Task: Nothing but the lines below from the one with "#### 在分析结果页面" through the one with "Abu Dhabi|01:00:00|02:30:00|Dal prossimo" should be output, each exactly as given, and no pictures.

Data to use START

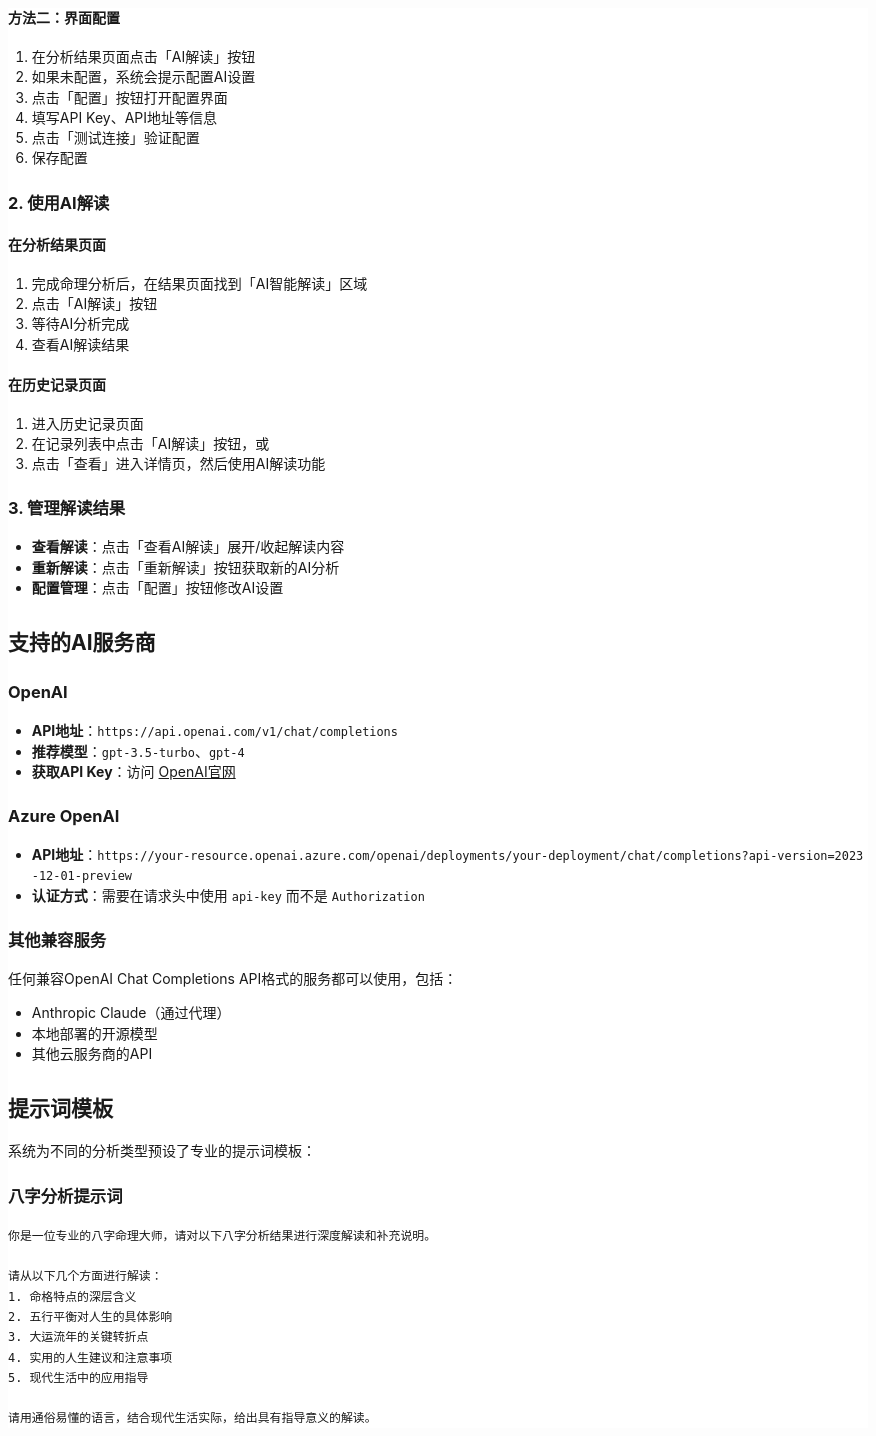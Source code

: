 #### 方法二：界面配置
1. 在分析结果页面点击「AI解读」按钮
2. 如果未配置，系统会提示配置AI设置
3. 点击「配置」按钮打开配置界面
4. 填写API Key、API地址等信息
5. 点击「测试连接」验证配置
6. 保存配置

### 2. 使用AI解读

#### 在分析结果页面
1. 完成命理分析后，在结果页面找到「AI智能解读」区域
2. 点击「AI解读」按钮
3. 等待AI分析完成
4. 查看AI解读结果

#### 在历史记录页面
1. 进入历史记录页面
2. 在记录列表中点击「AI解读」按钮，或
3. 点击「查看」进入详情页，然后使用AI解读功能

### 3. 管理解读结果

- **查看解读**：点击「查看AI解读」展开/收起解读内容
- **重新解读**：点击「重新解读」按钮获取新的AI分析
- **配置管理**：点击「配置」按钮修改AI设置

## 支持的AI服务商

### OpenAI
- **API地址**：`https://api.openai.com/v1/chat/completions`
- **推荐模型**：`gpt-3.5-turbo`、`gpt-4`
- **获取API Key**：访问 [OpenAI官网](https://platform.openai.com/api-keys)

### Azure OpenAI
- **API地址**：`https://your-resource.openai.azure.com/openai/deployments/your-deployment/chat/completions?api-version=2023-12-01-preview`
- **认证方式**：需要在请求头中使用 `api-key` 而不是 `Authorization`

### 其他兼容服务
任何兼容OpenAI Chat Completions API格式的服务都可以使用，包括：
- Anthropic Claude（通过代理）
- 本地部署的开源模型
- 其他云服务商的API

## 提示词模板

系统为不同的分析类型预设了专业的提示词模板：

### 八字分析提示词
```
你是一位专业的八字命理大师，请对以下八字分析结果进行深度解读和补充说明。

请从以下几个方面进行解读：
1. 命格特点的深层含义
2. 五行平衡对人生的具体影响
3. 大运流年的关键转折点
4. 实用的人生建议和注意事项
5. 现代生活中的应用指导

请用通俗易懂的语言，结合现代生活实际，给出具有指导意义的解读。
```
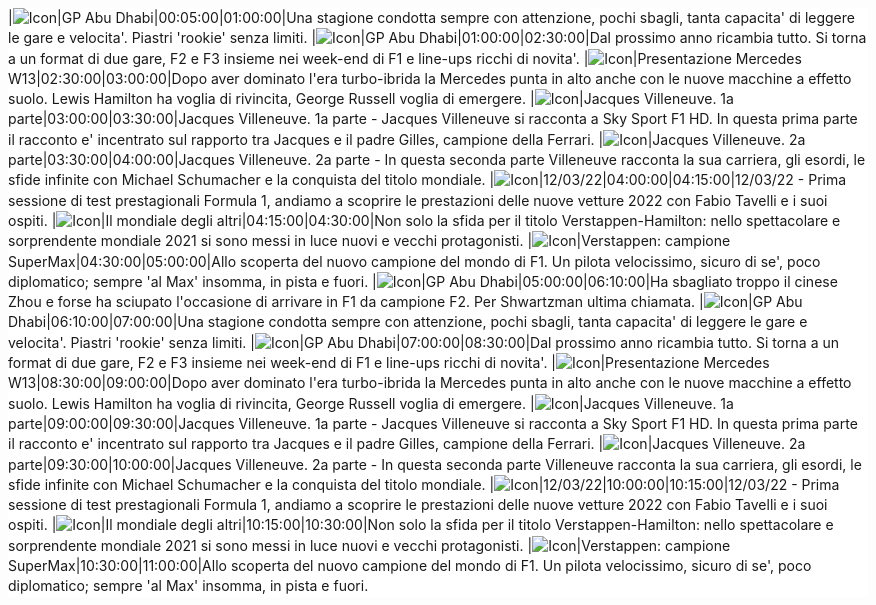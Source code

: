 |![Icon](https://guidatv.sky.it/uuid/c096fd64-a00c-4eb6-82bc-609b770384fa/cover?md5ChecksumParam=1318dbbc117cd9514641a119cd7ebfb5)|GP Abu Dhabi|00:05:00|01:00:00|Una stagione condotta sempre con attenzione, pochi sbagli, tanta capacita&#039; di leggere le gare e velocita&#039;. Piastri &#039;rookie&#039; senza limiti.
|![Icon](https://guidatv.sky.it/uuid/6c5ce61d-3d37-4cf6-9d04-2491ea041b47/cover?md5ChecksumParam=65a130ed8eb4a5737e33d84000719085)|GP Abu Dhabi|01:00:00|02:30:00|Dal prossimo anno ricambia tutto. Si torna a un format di due gare, F2 e F3 insieme nei week-end di F1 e line-ups ricchi di novita&#039;.
|![Icon](https://guidatv.sky.it/uuid/c88c0536-2bd9-43ba-9970-05274ed4dddd/cover?md5ChecksumParam=0d57ee6bb7b06ae79903b984b16b8777)|Presentazione Mercedes W13|02:30:00|03:00:00|Dopo aver dominato l&#039;era turbo-ibrida la Mercedes punta in alto anche con le nuove macchine a effetto suolo. Lewis Hamilton ha voglia di rivincita, George Russell voglia di emergere.
|![Icon](https://guidatv.sky.it/uuid/5a35279c-e98e-46ff-b985-dd4a283313f9/cover?md5ChecksumParam=ef01ab5d1eeb92fff1d10543475a1e10)|Jacques Villeneuve. 1a parte|03:00:00|03:30:00|Jacques Villeneuve. 1a parte - Jacques Villeneuve si racconta a Sky Sport F1 HD. In questa prima parte il racconto e&#039; incentrato sul rapporto tra Jacques e il padre Gilles, campione della Ferrari.
|![Icon](https://guidatv.sky.it/uuid/8dd43f13-8925-4451-b837-f9ccd5bd69c5/cover?md5ChecksumParam=1285f4f19d802d0f342a4a8b8258cc3e)|Jacques Villeneuve. 2a parte|03:30:00|04:00:00|Jacques Villeneuve. 2a parte - In questa seconda parte Villeneuve racconta la sua carriera, gli esordi, le sfide infinite con Michael Schumacher e la conquista del titolo mondiale.
|![Icon](https://guidatv.sky.it/uuid/36ce94d0-0565-4380-a2b9-e0e62a30a958/cover?md5ChecksumParam=f9e1e5c448eb753d6ab480e762170533)|12/03/22|04:00:00|04:15:00|12/03/22 - Prima sessione di test prestagionali Formula 1, andiamo a scoprire le prestazioni delle nuove vetture 2022 con Fabio Tavelli e i suoi ospiti.
|![Icon](https://guidatv.sky.it/uuid/dc3878c4-f904-4d54-9902-ff43cfdbe789/cover?md5ChecksumParam=771d9209bb9b373f3bc04ca721941e63)|Il mondiale degli altri|04:15:00|04:30:00|Non solo la sfida per il titolo Verstappen-Hamilton: nello spettacolare e sorprendente mondiale 2021 si sono messi in luce nuovi e vecchi protagonisti.
|![Icon](https://guidatv.sky.it/uuid/7b2ea388-f945-44f0-ae5f-fb5081c6c411/cover?md5ChecksumParam=eaab504017d31c8d109dd0fc996201a7)|Verstappen: campione SuperMax|04:30:00|05:00:00|Allo scoperta del nuovo campione del mondo di F1. Un pilota velocissimo, sicuro di se&#039;, poco diplomatico; sempre &#039;al Max&#039; insomma, in pista e fuori.
|![Icon](https://guidatv.sky.it/uuid/aac4fbd8-0d36-41d5-9740-0080a7a96e51/cover?md5ChecksumParam=37c38167342c81ba485adc65793f8edc)|GP Abu Dhabi|05:00:00|06:10:00|Ha sbagliato troppo il cinese Zhou e forse ha sciupato l&#039;occasione di arrivare in F1 da campione F2. Per Shwartzman ultima chiamata.
|![Icon](https://guidatv.sky.it/uuid/c096fd64-a00c-4eb6-82bc-609b770384fa/cover?md5ChecksumParam=1318dbbc117cd9514641a119cd7ebfb5)|GP Abu Dhabi|06:10:00|07:00:00|Una stagione condotta sempre con attenzione, pochi sbagli, tanta capacita&#039; di leggere le gare e velocita&#039;. Piastri &#039;rookie&#039; senza limiti.
|![Icon](https://guidatv.sky.it/uuid/6c5ce61d-3d37-4cf6-9d04-2491ea041b47/cover?md5ChecksumParam=65a130ed8eb4a5737e33d84000719085)|GP Abu Dhabi|07:00:00|08:30:00|Dal prossimo anno ricambia tutto. Si torna a un format di due gare, F2 e F3 insieme nei week-end di F1 e line-ups ricchi di novita&#039;.
|![Icon](https://guidatv.sky.it/uuid/c88c0536-2bd9-43ba-9970-05274ed4dddd/cover?md5ChecksumParam=0d57ee6bb7b06ae79903b984b16b8777)|Presentazione Mercedes W13|08:30:00|09:00:00|Dopo aver dominato l&#039;era turbo-ibrida la Mercedes punta in alto anche con le nuove macchine a effetto suolo. Lewis Hamilton ha voglia di rivincita, George Russell voglia di emergere.
|![Icon](https://guidatv.sky.it/uuid/5a35279c-e98e-46ff-b985-dd4a283313f9/cover?md5ChecksumParam=ef01ab5d1eeb92fff1d10543475a1e10)|Jacques Villeneuve. 1a parte|09:00:00|09:30:00|Jacques Villeneuve. 1a parte - Jacques Villeneuve si racconta a Sky Sport F1 HD. In questa prima parte il racconto e&#039; incentrato sul rapporto tra Jacques e il padre Gilles, campione della Ferrari.
|![Icon](https://guidatv.sky.it/uuid/8dd43f13-8925-4451-b837-f9ccd5bd69c5/cover?md5ChecksumParam=1285f4f19d802d0f342a4a8b8258cc3e)|Jacques Villeneuve. 2a parte|09:30:00|10:00:00|Jacques Villeneuve. 2a parte - In questa seconda parte Villeneuve racconta la sua carriera, gli esordi, le sfide infinite con Michael Schumacher e la conquista del titolo mondiale.
|![Icon](https://guidatv.sky.it/uuid/36ce94d0-0565-4380-a2b9-e0e62a30a958/cover?md5ChecksumParam=f9e1e5c448eb753d6ab480e762170533)|12/03/22|10:00:00|10:15:00|12/03/22 - Prima sessione di test prestagionali Formula 1, andiamo a scoprire le prestazioni delle nuove vetture 2022 con Fabio Tavelli e i suoi ospiti.
|![Icon](https://guidatv.sky.it/uuid/dc3878c4-f904-4d54-9902-ff43cfdbe789/cover?md5ChecksumParam=771d9209bb9b373f3bc04ca721941e63)|Il mondiale degli altri|10:15:00|10:30:00|Non solo la sfida per il titolo Verstappen-Hamilton: nello spettacolare e sorprendente mondiale 2021 si sono messi in luce nuovi e vecchi protagonisti.
|![Icon](https://guidatv.sky.it/uuid/7b2ea388-f945-44f0-ae5f-fb5081c6c411/cover?md5ChecksumParam=eaab504017d31c8d109dd0fc996201a7)|Verstappen: campione SuperMax|10:30:00|11:00:00|Allo scoperta del nuovo campione del mondo di F1. Un pilota velocissimo, sicuro di se&#039;, poco diplomatico; sempre &#039;al Max&#039; insomma, in pista e fuori.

Data to use END

Result of the task:
#### 在分析结果页面
1. 完成命理分析后，在结果页面找到「AI智能解读」区域
2. 点击「AI解读」按钮
3. 等待AI分析完成
4. 查看AI解读结果

#### 在历史记录页面
1. 进入历史记录页面
2. 在记录列表中点击「AI解读」按钮，或
3. 点击「查看」进入详情页，然后使用AI解读功能

### 3. 管理解读结果

- **查看解读**：点击「查看AI解读」展开/收起解读内容
- **重新解读**：点击「重新解读」按钮获取新的AI分析
- **配置管理**：点击「配置」按钮修改AI设置

## 支持的AI服务商

### OpenAI
- **API地址**：`https://api.openai.com/v1/chat/completions`
- **推荐模型**：`gpt-3.5-turbo`、`gpt-4`
- **获取API Key**：访问 [OpenAI官网](https://platform.openai.com/api-keys)

### Azure OpenAI
- **API地址**：`https://your-resource.openai.azure.com/openai/deployments/your-deployment/chat/completions?api-version=2023-12-01-preview`
- **认证方式**：需要在请求头中使用 `api-key` 而不是 `Authorization`

### 其他兼容服务
任何兼容OpenAI Chat Completions API格式的服务都可以使用，包括：
- Anthropic Claude（通过代理）
- 本地部署的开源模型
- 其他云服务商的API

## 提示词模板

系统为不同的分析类型预设了专业的提示词模板：

### 八字分析提示词
```
你是一位专业的八字命理大师，请对以下八字分析结果进行深度解读和补充说明。

请从以下几个方面进行解读：
1. 命格特点的深层含义
2. 五行平衡对人生的具体影响
3. 大运流年的关键转折点
4. 实用的人生建议和注意事项
5. 现代生活中的应用指导

请用通俗易懂的语言，结合现代生活实际，给出具有指导意义的解读。
```
Source code

: |![Icon](https://guidatv.sky.it/uuid/c096fd64-a00c-4eb6-82bc-609b770384fa/cover?md5ChecksumParam=1318dbbc117cd9514641a119cd7ebfb5)|GP Abu Dhabi|00:05:00|01:00:00|Una stagione condotta sempre con attenzione, pochi sbagli, tanta capacita&#039; di leggere le gare e velocita&#039;. Piastri &#039;rookie&#039; senza limiti.
|![Icon](https://guidatv.sky.it/uuid/6c5ce61d-3d37-4cf6-9d04-2491ea041b47/cover?md5ChecksumParam=65a130ed8eb4a5737e33d84000719085)|GP Abu Dhabi|01:00:00|02:30:00|Dal prossimo anno ricambia tutto. Si torna a un format di due gare, F2 e F3 insieme nei week-end di F1 e line-ups ricchi di novita&#039;.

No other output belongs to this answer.